- **Your assignment**
Among the lines below, a stretch begins at the one with "## Your lernOS" and ends at the one with "With this canvas". Repeat that stretch exactly, ends included.

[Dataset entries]

>>

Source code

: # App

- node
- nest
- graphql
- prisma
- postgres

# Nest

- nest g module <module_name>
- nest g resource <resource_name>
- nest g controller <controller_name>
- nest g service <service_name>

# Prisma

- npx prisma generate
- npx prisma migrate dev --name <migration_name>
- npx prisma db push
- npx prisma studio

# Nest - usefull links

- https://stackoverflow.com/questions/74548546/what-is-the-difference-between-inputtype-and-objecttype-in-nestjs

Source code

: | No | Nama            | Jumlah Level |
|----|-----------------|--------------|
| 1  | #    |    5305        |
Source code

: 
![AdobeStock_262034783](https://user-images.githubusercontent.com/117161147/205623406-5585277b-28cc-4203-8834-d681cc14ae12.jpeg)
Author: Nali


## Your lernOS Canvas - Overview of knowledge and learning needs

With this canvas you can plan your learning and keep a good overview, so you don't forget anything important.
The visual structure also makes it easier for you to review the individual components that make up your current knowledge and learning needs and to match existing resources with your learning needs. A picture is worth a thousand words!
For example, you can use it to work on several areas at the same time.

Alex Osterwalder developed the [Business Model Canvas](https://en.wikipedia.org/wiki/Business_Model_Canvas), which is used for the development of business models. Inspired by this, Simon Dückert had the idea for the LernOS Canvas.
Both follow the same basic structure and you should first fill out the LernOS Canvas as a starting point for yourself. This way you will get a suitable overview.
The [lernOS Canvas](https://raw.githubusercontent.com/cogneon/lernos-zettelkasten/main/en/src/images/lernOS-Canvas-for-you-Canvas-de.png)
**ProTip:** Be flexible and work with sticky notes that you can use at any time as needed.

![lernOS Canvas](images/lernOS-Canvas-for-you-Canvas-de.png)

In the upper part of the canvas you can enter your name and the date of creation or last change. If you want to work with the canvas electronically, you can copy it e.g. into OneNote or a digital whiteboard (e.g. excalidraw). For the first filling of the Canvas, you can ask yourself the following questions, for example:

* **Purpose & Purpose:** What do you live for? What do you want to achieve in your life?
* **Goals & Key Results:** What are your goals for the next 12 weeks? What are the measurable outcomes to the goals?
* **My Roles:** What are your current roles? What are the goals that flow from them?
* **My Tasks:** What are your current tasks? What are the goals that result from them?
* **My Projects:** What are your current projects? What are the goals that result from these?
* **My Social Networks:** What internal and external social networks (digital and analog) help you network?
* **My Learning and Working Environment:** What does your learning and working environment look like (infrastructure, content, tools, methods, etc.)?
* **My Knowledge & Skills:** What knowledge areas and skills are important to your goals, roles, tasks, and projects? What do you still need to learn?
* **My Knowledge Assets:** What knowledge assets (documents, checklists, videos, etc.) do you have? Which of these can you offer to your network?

<<

- **Response below**
## Your lernOS Canvas - Overview of knowledge and learning needs

With this canvas you can plan your learning and keep a good overview, so you don't forget anything important.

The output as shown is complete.